:: Exercise requirements ::
Each entry, in full: reproduce it exactly.

-*-

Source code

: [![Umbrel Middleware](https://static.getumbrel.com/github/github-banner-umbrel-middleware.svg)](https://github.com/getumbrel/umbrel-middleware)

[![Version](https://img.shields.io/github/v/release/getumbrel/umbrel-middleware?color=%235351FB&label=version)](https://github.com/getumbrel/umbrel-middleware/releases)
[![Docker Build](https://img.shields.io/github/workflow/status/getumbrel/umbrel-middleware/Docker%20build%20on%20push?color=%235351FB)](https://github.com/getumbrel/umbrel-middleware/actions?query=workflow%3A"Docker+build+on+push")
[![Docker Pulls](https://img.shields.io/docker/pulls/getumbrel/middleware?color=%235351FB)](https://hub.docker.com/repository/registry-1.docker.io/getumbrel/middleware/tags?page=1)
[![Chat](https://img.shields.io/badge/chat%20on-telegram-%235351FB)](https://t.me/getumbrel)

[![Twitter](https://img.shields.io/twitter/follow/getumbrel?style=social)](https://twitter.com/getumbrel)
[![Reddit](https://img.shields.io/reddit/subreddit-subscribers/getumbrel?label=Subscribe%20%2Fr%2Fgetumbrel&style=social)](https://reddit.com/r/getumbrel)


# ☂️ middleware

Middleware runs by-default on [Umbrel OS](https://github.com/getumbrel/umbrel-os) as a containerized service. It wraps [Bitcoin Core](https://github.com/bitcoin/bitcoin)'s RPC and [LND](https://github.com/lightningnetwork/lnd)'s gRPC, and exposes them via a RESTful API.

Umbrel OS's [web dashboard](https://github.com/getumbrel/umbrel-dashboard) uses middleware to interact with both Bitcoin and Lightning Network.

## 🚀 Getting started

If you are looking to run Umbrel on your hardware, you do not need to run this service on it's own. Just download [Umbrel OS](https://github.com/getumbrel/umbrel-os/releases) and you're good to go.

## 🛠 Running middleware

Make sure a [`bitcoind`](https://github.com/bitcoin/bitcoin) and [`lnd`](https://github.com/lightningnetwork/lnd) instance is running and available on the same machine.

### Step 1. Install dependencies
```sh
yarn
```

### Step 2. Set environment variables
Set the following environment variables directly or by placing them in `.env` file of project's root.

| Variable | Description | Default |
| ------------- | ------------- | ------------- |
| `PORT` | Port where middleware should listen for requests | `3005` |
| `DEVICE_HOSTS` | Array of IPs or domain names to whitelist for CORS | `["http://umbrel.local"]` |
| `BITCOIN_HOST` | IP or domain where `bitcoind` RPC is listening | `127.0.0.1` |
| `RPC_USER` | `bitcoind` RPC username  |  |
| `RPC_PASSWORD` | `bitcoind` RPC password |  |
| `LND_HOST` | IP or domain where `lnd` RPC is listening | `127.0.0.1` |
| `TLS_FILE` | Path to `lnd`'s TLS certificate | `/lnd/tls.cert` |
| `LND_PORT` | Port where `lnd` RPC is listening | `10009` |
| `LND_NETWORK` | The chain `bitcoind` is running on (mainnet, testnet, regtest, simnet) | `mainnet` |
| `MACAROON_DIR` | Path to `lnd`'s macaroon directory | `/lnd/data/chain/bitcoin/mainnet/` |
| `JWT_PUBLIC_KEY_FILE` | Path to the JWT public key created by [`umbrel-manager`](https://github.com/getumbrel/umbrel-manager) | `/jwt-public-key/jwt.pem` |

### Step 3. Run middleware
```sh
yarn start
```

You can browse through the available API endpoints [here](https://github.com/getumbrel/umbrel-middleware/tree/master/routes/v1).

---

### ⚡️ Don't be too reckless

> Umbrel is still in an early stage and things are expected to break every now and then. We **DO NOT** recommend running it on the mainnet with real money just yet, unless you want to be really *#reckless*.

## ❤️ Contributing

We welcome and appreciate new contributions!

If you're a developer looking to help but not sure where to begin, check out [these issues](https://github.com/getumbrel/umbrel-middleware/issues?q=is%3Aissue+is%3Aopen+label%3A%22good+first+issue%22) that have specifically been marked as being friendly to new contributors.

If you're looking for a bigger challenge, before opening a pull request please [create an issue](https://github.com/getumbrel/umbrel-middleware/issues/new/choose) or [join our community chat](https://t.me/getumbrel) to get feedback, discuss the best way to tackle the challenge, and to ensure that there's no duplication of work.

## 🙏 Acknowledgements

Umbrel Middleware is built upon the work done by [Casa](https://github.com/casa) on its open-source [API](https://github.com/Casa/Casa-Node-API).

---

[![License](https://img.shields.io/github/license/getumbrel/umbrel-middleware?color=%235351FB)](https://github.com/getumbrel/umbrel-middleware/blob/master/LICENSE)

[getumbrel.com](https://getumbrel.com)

-*-

:: Completed task ::
Source code

: [![Umbrel Middleware](https://static.getumbrel.com/github/github-banner-umbrel-middleware.svg)](https://github.com/getumbrel/umbrel-middleware)

[![Version](https://img.shields.io/github/v/release/getumbrel/umbrel-middleware?color=%235351FB&label=version)](https://github.com/getumbrel/umbrel-middleware/releases)
[![Docker Build](https://img.shields.io/github/workflow/status/getumbrel/umbrel-middleware/Docker%20build%20on%20push?color=%235351FB)](https://github.com/getumbrel/umbrel-middleware/actions?query=workflow%3A"Docker+build+on+push")
[![Docker Pulls](https://img.shields.io/docker/pulls/getumbrel/middleware?color=%235351FB)](https://hub.docker.com/repository/registry-1.docker.io/getumbrel/middleware/tags?page=1)
[![Chat](https://img.shields.io/badge/chat%20on-telegram-%235351FB)](https://t.me/getumbrel)

[![Twitter](https://img.shields.io/twitter/follow/getumbrel?style=social)](https://twitter.com/getumbrel)
[![Reddit](https://img.shields.io/reddit/subreddit-subscribers/getumbrel?label=Subscribe%20%2Fr%2Fgetumbrel&style=social)](https://reddit.com/r/getumbrel)


# ☂️ middleware

Middleware runs by-default on [Umbrel OS](https://github.com/getumbrel/umbrel-os) as a containerized service. It wraps [Bitcoin Core](https://github.com/bitcoin/bitcoin)'s RPC and [LND](https://github.com/lightningnetwork/lnd)'s gRPC, and exposes them via a RESTful API.

Umbrel OS's [web dashboard](https://github.com/getumbrel/umbrel-dashboard) uses middleware to interact with both Bitcoin and Lightning Network.

## 🚀 Getting started

If you are looking to run Umbrel on your hardware, you do not need to run this service on it's own. Just download [Umbrel OS](https://github.com/getumbrel/umbrel-os/releases) and you're good to go.

## 🛠 Running middleware

Make sure a [`bitcoind`](https://github.com/bitcoin/bitcoin) and [`lnd`](https://github.com/lightningnetwork/lnd) instance is running and available on the same machine.

### Step 1. Install dependencies
```sh
yarn
```

### Step 2. Set environment variables
Set the following environment variables directly or by placing them in `.env` file of project's root.

| Variable | Description | Default |
| ------------- | ------------- | ------------- |
| `PORT` | Port where middleware should listen for requests | `3005` |
| `DEVICE_HOSTS` | Array of IPs or domain names to whitelist for CORS | `["http://umbrel.local"]` |
| `BITCOIN_HOST` | IP or domain where `bitcoind` RPC is listening | `127.0.0.1` |
| `RPC_USER` | `bitcoind` RPC username  |  |
| `RPC_PASSWORD` | `bitcoind` RPC password |  |
| `LND_HOST` | IP or domain where `lnd` RPC is listening | `127.0.0.1` |
| `TLS_FILE` | Path to `lnd`'s TLS certificate | `/lnd/tls.cert` |
| `LND_PORT` | Port where `lnd` RPC is listening | `10009` |
| `LND_NETWORK` | The chain `bitcoind` is running on (mainnet, testnet, regtest, simnet) | `mainnet` |
| `MACAROON_DIR` | Path to `lnd`'s macaroon directory | `/lnd/data/chain/bitcoin/mainnet/` |
| `JWT_PUBLIC_KEY_FILE` | Path to the JWT public key created by [`umbrel-manager`](https://github.com/getumbrel/umbrel-manager) | `/jwt-public-key/jwt.pem` |

### Step 3. Run middleware
```sh
yarn start
```

You can browse through the available API endpoints [here](https://github.com/getumbrel/umbrel-middleware/tree/master/routes/v1).

---

### ⚡️ Don't be too reckless

> Umbrel is still in an early stage and things are expected to break every now and then. We **DO NOT** recommend running it on the mainnet with real money just yet, unless you want to be really *#reckless*.

## ❤️ Contributing

We welcome and appreciate new contributions!

If you're a developer looking to help but not sure where to begin, check out [these issues](https://github.com/getumbrel/umbrel-middleware/issues?q=is%3Aissue+is%3Aopen+label%3A%22good+first+issue%22) that have specifically been marked as being friendly to new contributors.

If you're looking for a bigger challenge, before opening a pull request please [create an issue](https://github.com/getumbrel/umbrel-middleware/issues/new/choose) or [join our community chat](https://t.me/getumbrel) to get feedback, discuss the best way to tackle the challenge, and to ensure that there's no duplication of work.

## 🙏 Acknowledgements

Umbrel Middleware is built upon the work done by [Casa](https://github.com/casa) on its open-source [API](https://github.com/Casa/Casa-Node-API).

---

[![License](https://img.shields.io/github/license/getumbrel/umbrel-middleware?color=%235351FB)](https://github.com/getumbrel/umbrel-middleware/blob/master/LICENSE)

[getumbrel.com](https://getumbrel.com)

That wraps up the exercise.